Muirhead agreed that a cap on delivery fees would be unfair. To him, businesses have enough other options that limiting the amount delivery services charge is not necessary.
“They have a right to do it,” Muirhead said. “I don’t see why you wouldn’t be able to hire delivery drivers for the same cost, if not cheaper.”
Letting the market decide
Richard Walls, owner of The Heidelberg in downtown Columbia, is one local restaurant owner that chooses to work with some delivery companies. The restaurant works with Postmates as well as ChowNow, a company that partners with DoorDash.
The Heidelberg has been a staple of Columbia since the 1960s, and the restaurant-bar is frequented by students during the school year. The establishment is, as Walls put it, “landlocked,” and does not have much of its own parking.
For this reason, Walls thought it would be easier to work with third-party delivery providers. These providers also offer advertising opportunities that he wanted to take advantage of.
Walls said that while some of the rates delivery companies advertise are high, businesses can negotiate with them for better deals, and there is a lot of competition among different platforms.

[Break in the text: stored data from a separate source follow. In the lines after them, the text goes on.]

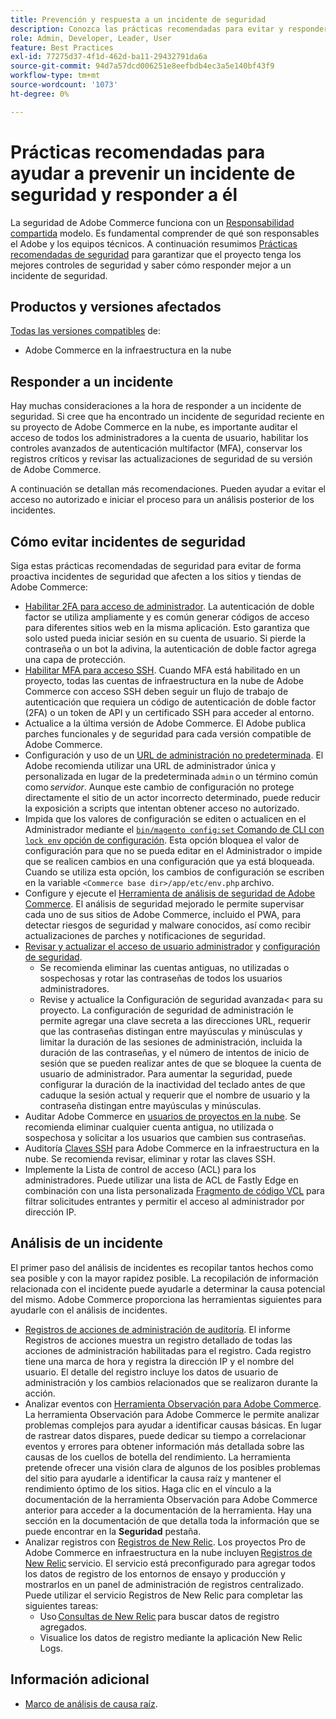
 ```yaml
---
title: Prevención y respuesta a un incidente de seguridad
description: Conozca las prácticas recomendadas para evitar y responder a los incidentes de seguridad en su proyecto de infraestructura en la nube de Adobe Commerce.
role: Admin, Developer, Leader, User
feature: Best Practices
exl-id: 77275d37-4f1d-462d-ba11-29432791da6a
source-git-commit: 94d7a57dcd006251e8eefbdb4ec3a5e140bf43f9
workflow-type: tm+mt
source-wordcount: '1073'
ht-degree: 0%

---
```


# Prácticas recomendadas para ayudar a prevenir un incidente de seguridad y responder a él

La seguridad de Adobe Commerce funciona con un [Responsabilidad compartida](https://www.adobe.com/content/dam/cc/en/trust-center/ungated/whitepapers/experience-cloud/adobe-commerce-shared-responsibility-guide.pdf) modelo. Es fundamental comprender de qué son responsables el Adobe y los equipos técnicos. A continuación resumimos [Prácticas recomendadas de seguridad](https://www.adobe.com/content/dam/cc/en/security/pdfs/Adobe-Magento-Commerce-Best-Practices-Guide.pdf) para garantizar que el proyecto tenga los mejores controles de seguridad y saber cómo responder mejor a un incidente de seguridad.

## Productos y versiones afectados

[Todas las versiones compatibles](../../../release/versions.md) de:

- Adobe Commerce en la infraestructura en la nube

## Responder a un incidente

Hay muchas consideraciones a la hora de responder a un incidente de seguridad. Si cree que ha encontrado un incidente de seguridad reciente en su proyecto de Adobe Commerce en la nube, es importante auditar el acceso de todos los administradores a la cuenta de usuario, habilitar los controles avanzados de autenticación multifactor (MFA), conservar los registros críticos y revisar las actualizaciones de seguridad de su versión de Adobe Commerce.

A continuación se detallan más recomendaciones. Pueden ayudar a evitar el acceso no autorizado e iniciar el proceso para un análisis posterior de los incidentes.

## Cómo evitar incidentes de seguridad

Siga estas prácticas recomendadas de seguridad para evitar de forma proactiva incidentes de seguridad que afecten a los sitios y tiendas de Adobe Commerce:

- [Habilitar 2FA para acceso de administrador](https://docs.magento.com/user-guide/stores/security-two-factor-authentication.html).
La autenticación de doble factor se utiliza ampliamente y es común generar códigos de acceso para diferentes sitios web en la misma aplicación. Esto garantiza que solo usted pueda iniciar sesión en su cuenta de usuario. Si pierde la contraseña o un bot la adivina, la autenticación de doble factor agrega una capa de protección.
- [Habilitar MFA para acceso SSH](https://devdocs.magento.com/cloud/project/project-enable-mfa-enforcement.html).
Cuando MFA está habilitado en un proyecto, todas las cuentas de infraestructura en la nube de Adobe Commerce con acceso SSH deben seguir un flujo de trabajo de autenticación que requiera un código de autenticación de doble factor (2FA) o un token de API y un certificado SSH para acceder al entorno.
- Actualice a la última versión de Adobe Commerce.
El Adobe publica parches funcionales y de seguridad para cada versión compatible de Adobe Commerce.
- Configuración y uso de un [URL de administración no predeterminada](https://docs.magento.com/user-guide/stores/store-urls-custom-admin.html).
El Adobe recomienda utilizar una URL de administrador única y personalizada en lugar de la predeterminada `admin` o un término común como *servidor*. Aunque este cambio de configuración no protege directamente el sitio de un actor incorrecto determinado, puede reducir la exposición a scripts que intentan obtener acceso no autorizado.
- Impida que los valores de configuración se editen o actualicen en el Administrador mediante el  [`bin/magento config:set` Comando de CLI con `lock env` opción de configuración](https://experienceleague.adobe.com/docs/commerce-operations/configuration-guide/cli/configuration-management/set-configuration-values.html#set-configuration-values-that-cannot-be-edited-in-the-admin). Esta opción bloquea el valor de configuración para que no se pueda editar en el Administrador o impide que se realicen cambios en una configuración que ya está bloqueada. Cuando se utiliza esta opción, los cambios de configuración se escriben en la variable `<Commerce base dir>/app/etc/env.php` archivo.
- Configure y ejecute el [Herramienta de análisis de seguridad de Adobe Commerce](https://docs.magento.com/user-guide/magento/security-scan.html).
El análisis de seguridad mejorado le permite supervisar cada uno de sus sitios de Adobe Commerce, incluido el PWA, para detectar riesgos de seguridad y malware conocidos, así como recibir actualizaciones de parches y notificaciones de seguridad.
- [Revisar y actualizar el acceso de usuario administrador](https://docs.magento.com/user-guide/system/permissions-users-all.html) y [configuración de seguridad](https://docs.magento.com/user-guide/stores/security-admin.html).
   - Se recomienda eliminar las cuentas antiguas, no utilizadas o sospechosas y rotar las contraseñas de todos los usuarios administradores.
   - Revise y actualice la Configuración de seguridad avanzada&lt; para su proyecto. La configuración de seguridad de administración le permite agregar una clave secreta a las direcciones URL, requerir que las contraseñas distingan entre mayúsculas y minúsculas y limitar la duración de las sesiones de administración, incluida la duración de las contraseñas, y el número de intentos de inicio de sesión que se pueden realizar antes de que se bloquee la cuenta de usuario de administrador. Para aumentar la seguridad, puede configurar la duración de la inactividad del teclado antes de que caduque la sesión actual y requerir que el nombre de usuario y la contraseña distingan entre mayúsculas y minúsculas.
- Auditar Adobe Commerce en [usuarios de proyectos en la nube](https://devdocs.magento.com/cloud/project/user-admin.html).
Se recomienda eliminar cualquier cuenta antigua, no utilizada o sospechosa y solicitar a los usuarios que cambien sus contraseñas.
- Auditoría [Claves SSH](https://devdocs.magento.com/cloud/before/before-workspace-ssh.html) para Adobe Commerce en la infraestructura en la nube.
Se recomienda revisar, eliminar y rotar las claves SSH.
- Implemente la Lista de control de acceso (ACL) para los administradores.
Puede utilizar una lista de ACL de Fastly Edge en combinación con una lista personalizada [Fragmento de código VCL](https://devdocs.magento.com/cloud/cdn/fastly-vcl-allowlist.html#vcl) para filtrar solicitudes entrantes y permitir el acceso al administrador por dirección IP.

## Análisis de un incidente

El primer paso del análisis de incidentes es recopilar tantos hechos como sea posible y con la mayor rapidez posible. La recopilación de información relacionada con el incidente puede ayudarle a determinar la causa potencial del mismo. Adobe Commerce proporciona las herramientas siguientes para ayudarle con el análisis de incidentes.

- [Registros de acciones de administración de auditoría](https://docs.magento.com/user-guide/system/action-log-report.html).
El informe Registros de acciones muestra un registro detallado de todas las acciones de administración habilitadas para el registro. Cada registro tiene una marca de hora y registra la dirección IP y el nombre del usuario. El detalle del registro incluye los datos de usuario de administración y los cambios relacionados que se realizaron durante la acción.
- Analizar eventos con [Herramienta Observación para Adobe Commerce](https://experienceleague.adobe.com/docs/commerce-operations/tools/observation-for-adobe-commerce/intro.html?lang=en).
La herramienta Observación para Adobe Commerce le permite analizar problemas complejos para ayudar a identificar causas básicas. En lugar de rastrear datos dispares, puede dedicar su tiempo a correlacionar eventos y errores para obtener información más detallada sobre las causas de los cuellos de botella del rendimiento.
La herramienta pretende ofrecer una visión clara de algunos de los posibles problemas del sitio para ayudarle a identificar la causa raíz y mantener el rendimiento óptimo de los sitios. Haga clic en el vínculo a la documentación de la herramienta Observación para Adobe Commerce anterior para acceder a la documentación de la herramienta. Hay una sección en la documentación de que detalla toda la información que se puede encontrar en la **Seguridad** pestaña.
- Analizar registros con [Registros de New Relic](https://devdocs.magento.com/cloud/project/new-relic.html#new-relic-logs). Los proyectos Pro de Adobe Commerce en infraestructura en la nube incluyen [Registros de New Relic](https://docs.newrelic.com/docs/logs/new-relic-logs/get-started/introduction-new-relic-logs) servicio. El servicio está preconfigurado para agregar todos los datos de registro de los entornos de ensayo y producción y mostrarlos en un panel de administración de registros centralizado.
Puede utilizar el servicio Registros de New Relic para completar las siguientes tareas:
   - Uso [Consultas de New Relic](https://docs.newrelic.com/docs/logs/new-relic-logs/ui-data/query-syntax-logs) para buscar datos de registro agregados.
   - Visualice los datos de registro mediante la aplicación New Relic Logs.

## Información adicional

- [Marco de análisis de causa raíz](https://sansec.io/kb/incident-response/magento-root-cause-analysis).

For this reason, he did not see a need for a delivery cap.
“You need to allow the market to take care of what people can afford to pay for a delivery, unless it’s a monopoly,” Walls said.
He also mentioned that many delivery companies will put restaurants on their apps and websites even if the restaurants don’t partner with the services. When users order from these non-partner restaurants, the services call in orders for pickup as if they were normal customer orders, and then delivery drivers retriever the orders. In this case, restaurants get their food delivered without paying the fees, though this is not something all restaurants want.
Walls said that he raises the prices for food ordered through some delivery companies in order to make up for lost revenue. Then, if customers want to pay the higher price for delivery, they can.
Delivering new options
The solution to problems these small businesses are facing might come not from national corporations or delivery caps, but from other local small businesses.
James Bates started what became KnockKnock KC in March as a way to keep his kids employed during the pandemic, but it has grown quickly out of restaurant owners’ discontent with national delivery options. The company will soon be partnering with eight restaurants.
Bates said he believes KnockKnock KC can help drivers make more money and restaurants save more money, but that is not the main motivation for the company.
“It’s all about getting money back in the hands of the local economy, and keeping that money in Kansas City and not having to go out to these big national companies that don’t have a care in the world for restaurants,” Bates said.
The way KnockKnock KC works is that it serves as the agency for drivers, and restaurants submit hours that they would like a delivery person provided. Drivers are known as “brand ambassadors,” and wear the restaurant’s uniform while they work, but are paid by KnockKnock KC instead of the restaurants. KnockKnock KC then bills the restaurants for the hours it provided delivery personnel.
Bates said this works because his company handles all the stress and hassle of hiring, managing and paying in-house delivery personnel, while costing less than other third-party options.
“If they’re averaging two deliveries an hour, they’ve pretty much got a zero-cost delivery model,” Bates said.
Though the company is still new, Bates said if business continues, they would consider franchising in other cities, so those communities could keep revenue within the area as well.
“This is what’s really important,” Bates said. “This is kind of what the whole mission is, is to give back to the restaurants all those delivery fees and costs they lose when they use national, or when customers use those national third-party delivery companies.”